Воздух кипел от возбуждения, от сдерживаемой готовности к насилию. Смуглые молодые полицейские ждали, переговариваясь вполголоса и переминаясь на месте. Вдруг со стороны Виа дель Корсо, словно выпорхнула захоронившаяся в укрытии пернатая дичь, выбежал молодой человек. Едва он успел что-то выкрикнуть и выпустить стайку листовок, как полиция с неистовым бешенством и преувеличенной яростью набросилась на него, на его голову посыпались удары полицейских дубинок, его потащили вдоль галереи прочь, вниз, на маленькую площадь, и бросили в грузовик.
Через несколько минут — второй, потом — третий, каждый их демарш — самоуничтожение, безжалостно прерываемая бессмыслица. Мерло бесстрастно взирал на все это из-за своего щитка репортера уголовной хроники. Этот переход от спокойного ожидания к бешеной деятельности совершился так внезапно, что казалось, будто все происходит во сне, и это смягчало и ослабляло силу шока.
— Видели? — сказал под конец Мерло, и только. — Выпьем кофе. — Еще одна из множившегося, простиравшегося в неведомое будущее ряда чашек cappuccino[16], выпитых нейтрально, на нейтральной территории. Где его дом? Что он такое? С кем живет? Кто его мать, отец, дядья, тетки? Я никогда не спрашивал, он никогда не говорил. Он был итальянцем, как его определил однажды какой-то итальянский поэт, «беспощадным, любящим свою семью животным», одержимым семейным чувством вины, семейной гордостью, семейным стыдом.
Похожи ли они на него, задавался я вопросом, глядя на лощеных, уверенных юных дэнди и их хорошенькую девушку; я никогда не видел Мерло с девушкой, да всего и слышал-то от него лишь мимолетные непристойности. Из-за учтивости, модной одежды проглядывали убогая квартира, мрачная комнатка и визгливая, усатая Tamma.
Сейчас Мерло разрывался между желанием рассыпать передо мной свои новые сокровища и сознанием того, что этого нельзя делать, что нужно непременно соблюдать осторожность.
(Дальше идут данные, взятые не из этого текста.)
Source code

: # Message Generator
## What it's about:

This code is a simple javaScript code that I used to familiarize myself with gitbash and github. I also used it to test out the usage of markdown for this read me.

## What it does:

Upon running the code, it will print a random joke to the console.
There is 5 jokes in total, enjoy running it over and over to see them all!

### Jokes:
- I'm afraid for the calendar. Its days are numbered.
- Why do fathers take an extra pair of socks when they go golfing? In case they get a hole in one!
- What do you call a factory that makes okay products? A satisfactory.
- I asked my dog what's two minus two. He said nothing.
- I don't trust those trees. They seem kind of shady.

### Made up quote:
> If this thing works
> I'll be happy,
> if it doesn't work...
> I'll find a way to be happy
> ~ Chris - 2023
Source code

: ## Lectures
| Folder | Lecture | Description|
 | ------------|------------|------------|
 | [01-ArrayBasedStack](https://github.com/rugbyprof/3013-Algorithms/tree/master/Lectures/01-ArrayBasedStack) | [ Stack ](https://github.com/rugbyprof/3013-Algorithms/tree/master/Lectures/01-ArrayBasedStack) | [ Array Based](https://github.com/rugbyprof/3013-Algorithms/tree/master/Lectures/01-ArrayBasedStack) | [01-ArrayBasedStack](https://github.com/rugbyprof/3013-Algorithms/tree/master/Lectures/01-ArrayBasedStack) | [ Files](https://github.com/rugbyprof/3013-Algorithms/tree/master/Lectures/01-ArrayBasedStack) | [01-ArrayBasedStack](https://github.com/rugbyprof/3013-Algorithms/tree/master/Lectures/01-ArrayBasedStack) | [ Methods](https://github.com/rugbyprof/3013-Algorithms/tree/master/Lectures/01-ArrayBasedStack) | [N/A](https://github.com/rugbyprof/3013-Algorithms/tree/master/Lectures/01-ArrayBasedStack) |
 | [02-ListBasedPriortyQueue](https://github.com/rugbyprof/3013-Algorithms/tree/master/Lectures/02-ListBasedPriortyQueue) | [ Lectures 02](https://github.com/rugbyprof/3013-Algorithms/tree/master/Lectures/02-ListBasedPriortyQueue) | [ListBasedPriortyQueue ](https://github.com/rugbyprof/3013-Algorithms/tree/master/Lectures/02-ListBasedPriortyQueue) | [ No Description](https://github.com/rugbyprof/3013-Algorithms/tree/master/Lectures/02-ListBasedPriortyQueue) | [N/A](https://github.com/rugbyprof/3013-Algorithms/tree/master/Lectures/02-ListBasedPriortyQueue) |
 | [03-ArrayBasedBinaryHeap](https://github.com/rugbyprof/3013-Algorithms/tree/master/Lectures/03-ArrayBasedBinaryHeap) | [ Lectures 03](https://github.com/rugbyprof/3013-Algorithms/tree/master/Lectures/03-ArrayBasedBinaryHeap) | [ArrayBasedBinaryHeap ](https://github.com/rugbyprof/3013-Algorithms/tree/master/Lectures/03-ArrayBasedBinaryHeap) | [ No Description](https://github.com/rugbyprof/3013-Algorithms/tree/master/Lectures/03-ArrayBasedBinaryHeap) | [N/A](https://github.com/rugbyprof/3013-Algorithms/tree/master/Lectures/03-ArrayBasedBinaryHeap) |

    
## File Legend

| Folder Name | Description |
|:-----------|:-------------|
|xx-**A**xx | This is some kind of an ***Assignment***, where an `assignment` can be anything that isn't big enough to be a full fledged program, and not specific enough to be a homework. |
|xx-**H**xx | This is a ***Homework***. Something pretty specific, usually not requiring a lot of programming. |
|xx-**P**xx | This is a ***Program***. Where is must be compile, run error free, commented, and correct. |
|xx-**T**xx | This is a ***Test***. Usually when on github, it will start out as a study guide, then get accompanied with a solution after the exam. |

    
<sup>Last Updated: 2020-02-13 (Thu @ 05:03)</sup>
Карло и Марио, словно само воплощение осторожности, в основном молчали, как люди, которых прервали в самый разгар интересной беседы и теперь они только того и ждут, как бы возобновить ее. Отчасти это дошло и до Мерло. Он повеселел, принялся острить, адресуя мне свои шутки, добиваясь одобрения остальных.
— И так по всей Италии, во всех университетах: и в Милане, и во Флоренции. Всем приходится считаться с нами, фашистами. Молодым осточертела прогнившая демократия. Они раскусили этих обманщиков-коммунистов. И вновь обратились к истине.
— К истине? — спросил я, и Мерло посмотрел на меня. — У вас своя истина, у нас своя.
Анна улыбнулась.
— Для нас, — заметил Карло, — английская истина — ложь.
— Каждая нация, — произнес Мерло, вновь выставив подбородок, — должна следовать своей собственной судьбе.
— Bravo! — сказал Марио. И, получив поддержку, Мерло, уже не стесняясь, страстно заговорил о прошлом: об Испании и наступлении на Мадрид, о Северной Африке и наступлении на Каир, об Индии и бессчетных томительных днях под палящим солнцем, о проигранной войне, когда ничего нельзя было поделать и делать было нечего.